Goal of the exercise: Where a line of the records contains the word "main", show that line.

[Dataset entries]
╔══
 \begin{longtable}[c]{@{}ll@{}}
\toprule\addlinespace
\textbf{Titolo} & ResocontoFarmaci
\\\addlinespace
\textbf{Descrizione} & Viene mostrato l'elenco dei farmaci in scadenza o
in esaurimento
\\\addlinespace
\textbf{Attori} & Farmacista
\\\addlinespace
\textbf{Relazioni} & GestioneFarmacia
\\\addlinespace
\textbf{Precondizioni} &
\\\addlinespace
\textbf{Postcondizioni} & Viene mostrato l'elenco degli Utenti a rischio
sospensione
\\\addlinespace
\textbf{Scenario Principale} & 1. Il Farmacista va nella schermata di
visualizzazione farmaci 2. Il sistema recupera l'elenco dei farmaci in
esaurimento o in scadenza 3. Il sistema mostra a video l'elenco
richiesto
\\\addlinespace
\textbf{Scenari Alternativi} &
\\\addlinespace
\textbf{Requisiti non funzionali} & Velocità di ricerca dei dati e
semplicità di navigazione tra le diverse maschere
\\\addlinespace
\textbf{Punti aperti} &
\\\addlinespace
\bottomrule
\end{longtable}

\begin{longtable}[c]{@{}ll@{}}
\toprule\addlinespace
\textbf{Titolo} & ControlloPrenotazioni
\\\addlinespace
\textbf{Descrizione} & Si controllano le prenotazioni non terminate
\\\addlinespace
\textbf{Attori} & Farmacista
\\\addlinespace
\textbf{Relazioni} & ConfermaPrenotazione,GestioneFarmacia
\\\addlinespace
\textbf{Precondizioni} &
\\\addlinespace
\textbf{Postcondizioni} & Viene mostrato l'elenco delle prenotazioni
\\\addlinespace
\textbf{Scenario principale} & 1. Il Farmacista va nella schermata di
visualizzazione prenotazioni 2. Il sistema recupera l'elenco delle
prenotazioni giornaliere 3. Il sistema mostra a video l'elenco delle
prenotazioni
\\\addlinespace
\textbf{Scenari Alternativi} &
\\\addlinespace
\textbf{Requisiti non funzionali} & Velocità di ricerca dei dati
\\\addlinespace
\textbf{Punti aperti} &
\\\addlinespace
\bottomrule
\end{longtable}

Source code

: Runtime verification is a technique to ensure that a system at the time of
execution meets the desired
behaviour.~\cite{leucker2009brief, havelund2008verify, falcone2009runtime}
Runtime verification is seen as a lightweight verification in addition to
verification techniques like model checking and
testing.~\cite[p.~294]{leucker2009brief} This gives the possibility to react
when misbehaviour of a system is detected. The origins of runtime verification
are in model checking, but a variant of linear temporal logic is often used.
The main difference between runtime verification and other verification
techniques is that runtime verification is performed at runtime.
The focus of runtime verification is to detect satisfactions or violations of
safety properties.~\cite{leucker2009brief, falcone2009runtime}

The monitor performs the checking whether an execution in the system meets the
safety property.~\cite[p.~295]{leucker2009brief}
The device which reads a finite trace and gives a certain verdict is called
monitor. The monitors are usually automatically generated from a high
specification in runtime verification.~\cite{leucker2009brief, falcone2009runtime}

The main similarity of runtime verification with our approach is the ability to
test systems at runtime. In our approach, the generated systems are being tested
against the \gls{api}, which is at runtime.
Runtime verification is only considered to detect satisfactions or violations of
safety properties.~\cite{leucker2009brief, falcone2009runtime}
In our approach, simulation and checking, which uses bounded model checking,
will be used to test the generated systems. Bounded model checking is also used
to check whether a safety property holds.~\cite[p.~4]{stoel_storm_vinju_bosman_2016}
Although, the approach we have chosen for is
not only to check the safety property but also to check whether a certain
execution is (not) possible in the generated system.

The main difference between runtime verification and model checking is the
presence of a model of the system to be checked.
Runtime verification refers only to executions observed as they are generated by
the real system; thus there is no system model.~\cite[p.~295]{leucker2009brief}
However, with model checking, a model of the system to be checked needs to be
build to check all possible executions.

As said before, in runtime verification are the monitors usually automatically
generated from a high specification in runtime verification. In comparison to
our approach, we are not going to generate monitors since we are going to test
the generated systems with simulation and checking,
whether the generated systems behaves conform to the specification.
╚══
Answer to this exercise:
The main difference between runtime verification and other verification
The main similarity of runtime verification with our approach is the ability to
The main difference between runtime verification and model checking is the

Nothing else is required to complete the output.